Over the years, dalliance with books transformed into obsession. You read two-penny potboilers, you read the lurid tear-jerkers, you read the macabre tales of illicit love and murder in the shady magazines. Soon, unbeknownst to you, you were reading classics in Hindi and English. When you discovered poetry, first in Hindi and then in Urdu, it was like meeting your destiny. You knew, you had to come to its shores. As your inner world swelled, the need for companions in the outer world shrank.

You were growing. Much vicissitudes of the human condition, a lot of all men, lay ahead. There came a time when insuperable melancholy filled the days and the nights. Each dawn unfolded the interminable tedium of a day. Each dusk announced the sleepless moments of the night to follow. There was no succour in the mundane activities of daily living. Every company was unbearable. Attempts of some to dispel the ennui only aggravated it. There was no hopelessness, no anxiety about the future. Sorrow had passed. In its wake was a paralysing indifference to life. You wanted to get on with living desperately but felt like a fledgling who has yet not learned flying. 

Books provided gentle support, silently and unostentatiously. They were the much-needed companion who eschewed gratuitous advice. For hours every day, you escaped the stupefying lethargy of life and entered a new world. You discovered that you were still capable of feeling sadness, elation, laughter, longings, curiosity and eagerness; The eternal poetry of life. There was no moralising, no promises of a vibrant future, no calls to forsake the gloom. Just a clear picture of life in its various moods. You realised, perhaps then, that the present dullness was just a shade of life and will pass like everything else that had.

It did and in no time.

Shock of unthinkable destiny, as it befell life unannounced, had anaesthetised the mind, benumbed grief. When mind recovered, it felt the changes past events had ushered. It grieved. Books whispered a soft melody in your ears. You discovered a new elegance in poetry, its breath-taking ability to mirror emotions in their vast spread. All with a spellbinding brevity. These books gave words to your feelings and ironically enriched life; celebration of grief, in a language discovered anew.

Happiness docked at the shores of life once again and brought peace along. In the serenity of newfound pleasures, you remembered the dark days of the past and feared the transience of existing contentment.

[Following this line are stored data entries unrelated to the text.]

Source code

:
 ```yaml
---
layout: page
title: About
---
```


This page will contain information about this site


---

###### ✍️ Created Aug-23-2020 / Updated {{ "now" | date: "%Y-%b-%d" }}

Queries that had flitted across your mind randomly in the past, now became persistent. Why life? Why joy? Why sorrow? Why the universe? Why the world? You courted your one love of life more ardently. Thus dawned another phase of enchantment with books. They became a necessity; not only life-enhancing but life-giving. You read entranced. You read possessed; possessed of a love. A love that demands nothing, only proffers joys.

You have been in the embrace of this passion for decades now. Books have answered, with elan and unbelievable ease, queries that seemed inscrutable a few years back. They have brought a quiet in life which is born of acceptance of your self, with its numerous failings and little virtues. They have shown you the place of men in the world. They have offered you a suggestion as to why you are the way you are. Unpretentiously, they venture to answer the imponderable query; What is the meaning in it all, this universe and this life? In the exuberant company of this forever youthful friend, every day brings newer discoveries, newer freedoms; freedom from ignorance, from the shackles of hidden dogmas stifling life. Freedom to look at the world square in the face and enjoy it warts and all.